The burden of establishing that the fair market value of the property exceeded its cost was upon the petitioners. The determination of the Commissioner fixing the deduction to be applied to the selling price to determine the gain was prima facie correct. The question involved is one of fact. The determination of the Board of Tax Appeals on a question of fact is conclusive upon us. We have no power to interfere with that determination. The only question we can consider is whether or not there is substantial evidence to support the conclusion of the Board of Tax Appeals. In addition to proof of the cost of the reservoir site to the petitioners and the prima facie presumption in favor of the correctness of the determination of *694market valúe by the Commissioner, evidence was introduced on behalf of the Commissioner to the effect that the reservoir site was worthless for that purpose.
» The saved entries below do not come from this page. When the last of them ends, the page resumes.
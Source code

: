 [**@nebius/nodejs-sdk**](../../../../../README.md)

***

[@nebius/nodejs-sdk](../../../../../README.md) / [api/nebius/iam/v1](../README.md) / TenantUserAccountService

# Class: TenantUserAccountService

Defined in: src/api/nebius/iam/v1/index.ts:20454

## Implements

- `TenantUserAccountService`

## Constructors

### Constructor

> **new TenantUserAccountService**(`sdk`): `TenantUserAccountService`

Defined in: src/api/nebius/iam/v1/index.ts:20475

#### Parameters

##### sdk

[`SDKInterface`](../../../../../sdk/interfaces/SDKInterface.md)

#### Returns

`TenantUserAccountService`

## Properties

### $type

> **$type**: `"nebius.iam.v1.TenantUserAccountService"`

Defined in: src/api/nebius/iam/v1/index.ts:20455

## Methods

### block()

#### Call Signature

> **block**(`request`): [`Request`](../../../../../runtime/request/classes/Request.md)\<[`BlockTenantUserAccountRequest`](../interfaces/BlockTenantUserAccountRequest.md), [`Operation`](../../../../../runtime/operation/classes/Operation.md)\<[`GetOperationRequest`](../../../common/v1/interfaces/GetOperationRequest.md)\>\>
Eugene Logan, a consulting engineer who had been employed for nineteen years by a power company operating along the Spokane river, testified that in his opinion the overflow rights purchased by the petitioners were worthless and that the 158 acres of land purchased for the reservoir site was worth little in excess of its maximum value for farm land.
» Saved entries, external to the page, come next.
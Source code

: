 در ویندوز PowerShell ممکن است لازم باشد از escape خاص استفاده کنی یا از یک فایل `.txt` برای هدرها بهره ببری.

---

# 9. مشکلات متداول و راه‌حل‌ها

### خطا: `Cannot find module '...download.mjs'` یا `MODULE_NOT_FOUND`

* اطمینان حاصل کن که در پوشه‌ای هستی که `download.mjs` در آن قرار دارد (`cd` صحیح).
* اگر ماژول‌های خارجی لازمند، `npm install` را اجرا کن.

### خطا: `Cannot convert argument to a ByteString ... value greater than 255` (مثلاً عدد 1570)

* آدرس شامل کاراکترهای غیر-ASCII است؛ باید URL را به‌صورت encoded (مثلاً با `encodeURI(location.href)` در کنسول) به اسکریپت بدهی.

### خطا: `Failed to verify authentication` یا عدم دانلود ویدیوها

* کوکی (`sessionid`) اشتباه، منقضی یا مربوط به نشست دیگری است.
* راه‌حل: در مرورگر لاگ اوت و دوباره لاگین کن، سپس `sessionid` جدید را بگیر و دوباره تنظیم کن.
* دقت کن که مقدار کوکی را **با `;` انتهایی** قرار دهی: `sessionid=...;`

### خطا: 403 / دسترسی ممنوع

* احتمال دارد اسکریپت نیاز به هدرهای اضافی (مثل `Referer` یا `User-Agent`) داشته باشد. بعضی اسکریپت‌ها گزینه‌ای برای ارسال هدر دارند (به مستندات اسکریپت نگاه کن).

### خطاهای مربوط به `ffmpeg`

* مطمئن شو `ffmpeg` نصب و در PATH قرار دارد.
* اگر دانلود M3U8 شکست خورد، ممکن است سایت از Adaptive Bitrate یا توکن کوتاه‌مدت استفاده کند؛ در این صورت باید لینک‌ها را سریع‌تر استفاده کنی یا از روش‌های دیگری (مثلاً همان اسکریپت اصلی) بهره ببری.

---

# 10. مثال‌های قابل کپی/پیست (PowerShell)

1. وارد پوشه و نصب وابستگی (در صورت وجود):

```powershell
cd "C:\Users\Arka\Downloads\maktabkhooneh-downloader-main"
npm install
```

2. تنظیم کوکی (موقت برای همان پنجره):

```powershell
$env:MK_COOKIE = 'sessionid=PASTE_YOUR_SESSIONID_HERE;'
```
R. K. Tiffany, hydraulic engineer with wide experience, who had been employed by the government in the Reclamation Service from 1910 to 1920 and had been state superintendent of hydraulics for the state of Washington from 1925 to 1930, testified that in his opinion the site was not a commercially feasible power site.
Joseph Jacobs, a civil engineer who graduated as such in 1889 and had been intimately acquainted with the Spokane Valley District since 1905, and who had examined the reservoir site in question, testified that he would not reeommend the site in question as a power site and that in his opinion the site had no fair market value as a power site.
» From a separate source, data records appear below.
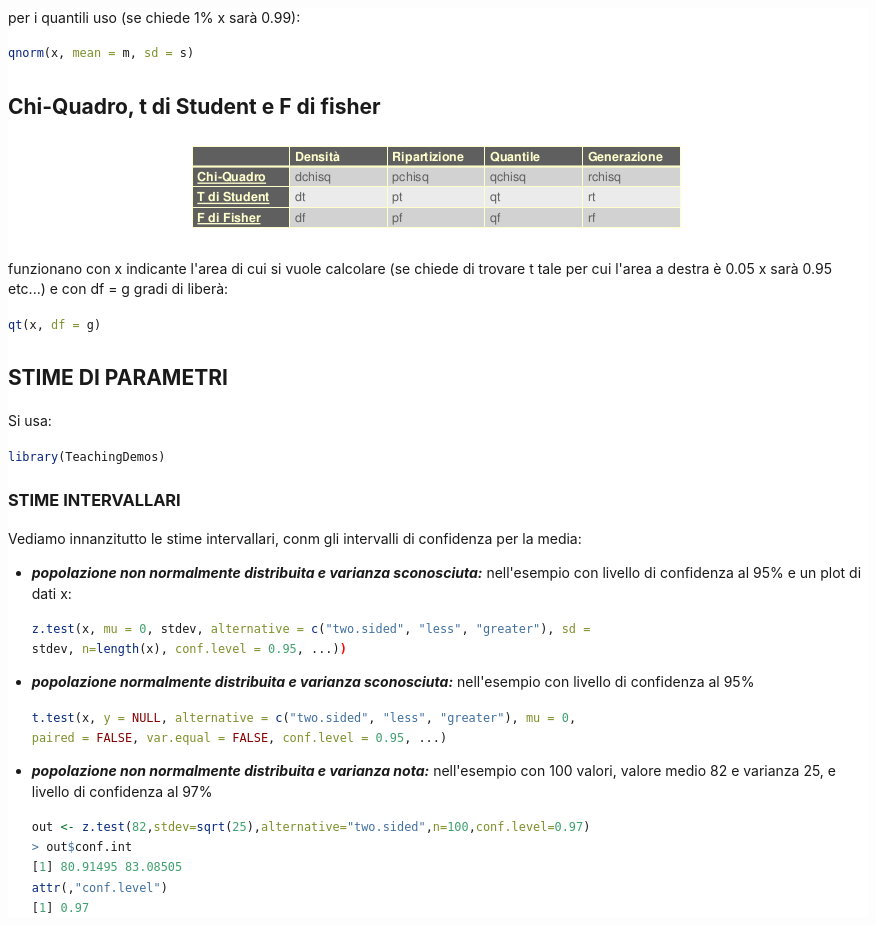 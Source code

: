 per i quantili uso (se chiede 1% x sarà 0.99):

```r
qnorm(x, mean = m, sd = s)
```

## Chi-Quadro, t di Student e F di fisher

<p align="center">
  <img width = "500" height="100" src="img/ot.png">
</p>

funzionano con x indicante l'area di cui si vuole calcolare
(se chiede di trovare t tale per cui l'area a destra è 0.05 x sarà 0.95 etc...) 
e con df = g gradi di liberà:

```r
qt(x, df = g)
```
## STIME DI PARAMETRI

Si usa:
```r
library(TeachingDemos)
```

### STIME INTERVALLARI

Vediamo innanzitutto le stime intervallari, conm gli intervalli di confidenza per la media:

- ***popolazione non normalmente distribuita e varianza sconosciuta:***
  nell'esempio con livello di confidenza al 95% e un plot di dati x:
  ```r
  z.test(x, mu = 0, stdev, alternative = c("two.sided", "less", "greater"), sd =
  stdev, n=length(x), conf.level = 0.95, ...))
  ```
- ***popolazione normalmente distribuita e varianza sconosciuta:***
  nell'esempio con livello di confidenza al 95%
  ```r
  t.test(x, y = NULL, alternative = c("two.sided", "less", "greater"), mu = 0,
  paired = FALSE, var.equal = FALSE, conf.level = 0.95, ...)
  ```
- ***popolazione non normalmente distribuita e varianza nota:***
  nell'esempio con 100 valori, valore medio 82 e varianza 25, e livello di confidenza al 97%
  ```r
  out <- z.test(82,stdev=sqrt(25),alternative="two.sided",n=100,conf.level=0.97)
  > out$conf.int
  [1] 80.91495 83.08505
  attr(,"conf.level")
  [1] 0.97
  ```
David C. Henny, a civil engineer who graduated in 1881, and who had been supervising engineer of the United States Reclamation Service for the Pacific District, including the state of Washington, and who had wide experience in the Department of Irrigation projects, and who was at the time of testifying a member of the examining board of the Hoover Dam and Power Development, testified that in his opinion the proposed site was not commercially feasible as a power site; that in his opinion the site had no market value as a power site.
This testimony is amply sufficient to support the decision of the Board of Tax Appeals on the question of value. It should be stated, perhaps, that the controversy as to value and the difference between the testimony of the petitioners and the government largely centered upon the question as to whether or not the site in question was a feasible reservoir site. The opinion of the government engineers that it was not a feasible reservoir site was based upon the proposition that seepage along the banks of the river and at the site of the dam would be very great and that the expenditures necessary to reduce the seepage to a reasonable amount would render the project commercially inadvisable because too expensive with relation to the amount of power to be developed.
A discussion of the evidence of petitioners would be valueless because of the fact that the power to determine the controversy resides in the Board of Tax Appeals and a discussion of the evidence might give the impression that the matter was one for our consideration, although it has been universally held otherwise.
The petitioners made sixteen assignments of error. These assignments, with one exception, all relate to the error of the Board of Tax Appeals in deciding the case in favor of the Commissioner. The fourth assignment, with reference to the error in admitting evidence over the objection of the appellant, does not conform to our rule 11 and will not be considered.
Order affirmed.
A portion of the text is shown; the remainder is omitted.